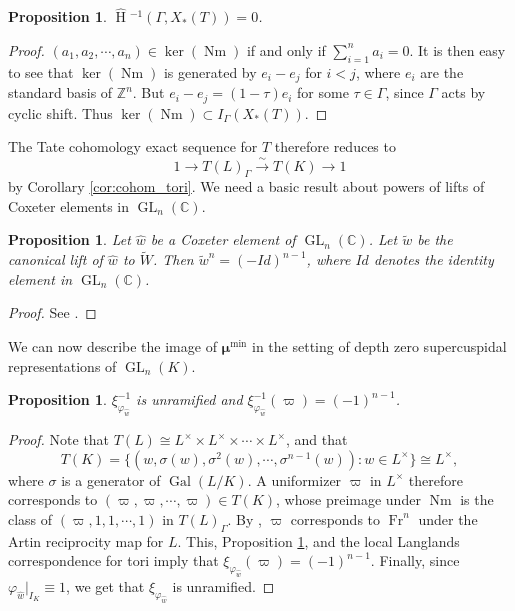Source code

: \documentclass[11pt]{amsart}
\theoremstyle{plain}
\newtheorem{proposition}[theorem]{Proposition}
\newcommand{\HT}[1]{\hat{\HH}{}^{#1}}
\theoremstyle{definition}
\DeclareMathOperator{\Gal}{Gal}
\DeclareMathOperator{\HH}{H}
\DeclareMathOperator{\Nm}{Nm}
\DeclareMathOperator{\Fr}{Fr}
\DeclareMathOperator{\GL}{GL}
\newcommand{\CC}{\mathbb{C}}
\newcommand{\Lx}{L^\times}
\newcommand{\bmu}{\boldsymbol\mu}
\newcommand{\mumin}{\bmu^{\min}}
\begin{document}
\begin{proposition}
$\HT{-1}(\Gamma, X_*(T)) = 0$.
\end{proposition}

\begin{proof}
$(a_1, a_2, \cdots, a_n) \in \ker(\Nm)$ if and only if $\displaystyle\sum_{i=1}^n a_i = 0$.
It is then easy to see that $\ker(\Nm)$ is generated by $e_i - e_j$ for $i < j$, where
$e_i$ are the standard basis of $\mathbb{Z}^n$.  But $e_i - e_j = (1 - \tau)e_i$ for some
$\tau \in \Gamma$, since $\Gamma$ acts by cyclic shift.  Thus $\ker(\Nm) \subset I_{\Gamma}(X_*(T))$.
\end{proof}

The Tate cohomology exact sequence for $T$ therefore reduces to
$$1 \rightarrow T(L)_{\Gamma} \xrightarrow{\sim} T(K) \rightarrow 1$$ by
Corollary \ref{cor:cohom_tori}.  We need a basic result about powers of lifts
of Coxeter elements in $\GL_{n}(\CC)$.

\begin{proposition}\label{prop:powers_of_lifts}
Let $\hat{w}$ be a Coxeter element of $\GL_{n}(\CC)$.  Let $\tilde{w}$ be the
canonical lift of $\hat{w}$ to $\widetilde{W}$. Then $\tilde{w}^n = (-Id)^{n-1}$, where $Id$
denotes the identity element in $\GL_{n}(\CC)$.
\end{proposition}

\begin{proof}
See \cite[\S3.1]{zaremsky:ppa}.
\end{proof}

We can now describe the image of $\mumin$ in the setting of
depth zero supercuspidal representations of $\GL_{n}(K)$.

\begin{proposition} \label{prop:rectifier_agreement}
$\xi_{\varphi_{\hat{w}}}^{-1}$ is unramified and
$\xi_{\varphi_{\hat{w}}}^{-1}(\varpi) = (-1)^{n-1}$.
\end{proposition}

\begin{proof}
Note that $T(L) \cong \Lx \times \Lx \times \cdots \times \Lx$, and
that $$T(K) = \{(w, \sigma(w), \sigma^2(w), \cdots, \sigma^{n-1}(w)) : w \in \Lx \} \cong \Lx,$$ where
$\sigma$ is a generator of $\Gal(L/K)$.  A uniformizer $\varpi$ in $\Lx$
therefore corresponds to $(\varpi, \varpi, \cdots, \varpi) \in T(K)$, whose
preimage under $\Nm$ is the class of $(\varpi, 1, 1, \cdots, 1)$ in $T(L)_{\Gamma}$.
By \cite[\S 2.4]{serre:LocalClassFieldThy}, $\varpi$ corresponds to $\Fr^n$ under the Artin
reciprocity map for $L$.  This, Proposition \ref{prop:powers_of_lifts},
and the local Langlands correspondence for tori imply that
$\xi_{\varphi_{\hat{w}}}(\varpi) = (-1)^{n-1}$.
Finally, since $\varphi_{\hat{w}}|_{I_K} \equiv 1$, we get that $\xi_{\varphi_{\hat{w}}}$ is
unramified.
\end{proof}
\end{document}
____________________
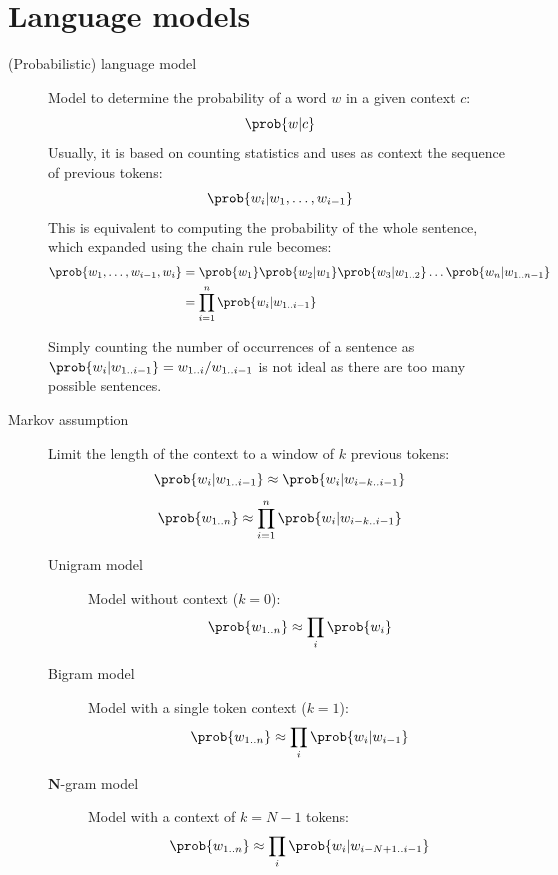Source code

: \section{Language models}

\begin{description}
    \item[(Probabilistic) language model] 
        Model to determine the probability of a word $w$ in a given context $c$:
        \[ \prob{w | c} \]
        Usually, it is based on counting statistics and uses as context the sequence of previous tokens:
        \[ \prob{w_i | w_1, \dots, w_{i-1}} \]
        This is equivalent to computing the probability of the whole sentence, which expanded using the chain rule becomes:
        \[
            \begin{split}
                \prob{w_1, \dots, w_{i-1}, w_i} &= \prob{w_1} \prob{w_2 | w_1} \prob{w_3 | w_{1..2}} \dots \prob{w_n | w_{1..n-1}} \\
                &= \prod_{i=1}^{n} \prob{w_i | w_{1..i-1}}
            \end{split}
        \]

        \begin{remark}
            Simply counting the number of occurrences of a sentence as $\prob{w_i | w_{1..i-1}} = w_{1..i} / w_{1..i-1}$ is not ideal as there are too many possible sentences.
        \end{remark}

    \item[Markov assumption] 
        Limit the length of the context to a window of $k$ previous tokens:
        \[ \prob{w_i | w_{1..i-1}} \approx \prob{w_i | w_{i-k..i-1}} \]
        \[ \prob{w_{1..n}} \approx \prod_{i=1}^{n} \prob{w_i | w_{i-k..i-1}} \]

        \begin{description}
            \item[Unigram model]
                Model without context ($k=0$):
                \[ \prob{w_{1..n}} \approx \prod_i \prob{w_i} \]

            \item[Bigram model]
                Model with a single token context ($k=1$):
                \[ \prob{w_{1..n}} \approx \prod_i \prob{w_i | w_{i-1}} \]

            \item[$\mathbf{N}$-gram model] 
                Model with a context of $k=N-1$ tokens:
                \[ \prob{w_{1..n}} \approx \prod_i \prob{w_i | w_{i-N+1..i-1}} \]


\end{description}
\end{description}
____________________
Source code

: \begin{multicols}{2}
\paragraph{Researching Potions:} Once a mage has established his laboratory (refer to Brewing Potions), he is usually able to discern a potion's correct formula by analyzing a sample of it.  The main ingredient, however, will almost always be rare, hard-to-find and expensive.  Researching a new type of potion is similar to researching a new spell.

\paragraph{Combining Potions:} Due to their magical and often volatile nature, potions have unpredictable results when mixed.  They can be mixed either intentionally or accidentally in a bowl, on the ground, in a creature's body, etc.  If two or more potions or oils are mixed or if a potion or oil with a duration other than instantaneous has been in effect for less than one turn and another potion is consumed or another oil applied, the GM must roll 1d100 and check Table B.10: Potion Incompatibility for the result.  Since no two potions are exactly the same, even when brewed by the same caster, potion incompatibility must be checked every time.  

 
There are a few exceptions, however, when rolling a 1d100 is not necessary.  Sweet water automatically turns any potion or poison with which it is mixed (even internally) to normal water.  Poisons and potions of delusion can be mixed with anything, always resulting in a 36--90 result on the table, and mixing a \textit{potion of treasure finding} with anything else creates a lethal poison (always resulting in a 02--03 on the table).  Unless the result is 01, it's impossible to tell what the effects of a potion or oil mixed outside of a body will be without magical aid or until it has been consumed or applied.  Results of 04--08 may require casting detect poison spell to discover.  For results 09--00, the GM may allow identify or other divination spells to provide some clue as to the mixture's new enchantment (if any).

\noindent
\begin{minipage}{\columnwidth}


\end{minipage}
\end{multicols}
____________________
▶ Try it: When the string "tilde" occurs in a line of the material, that line belongs in the answer.

▶ Exercise result:
Let $\hat{w}$ be a Coxeter element of $\GL_{n}(\CC)$.  Let $\tilde{w}$ be the
canonical lift of $\hat{w}$ to $\widetilde{W}$. Then $\tilde{w}^n = (-Id)^{n-1}$, where $Id$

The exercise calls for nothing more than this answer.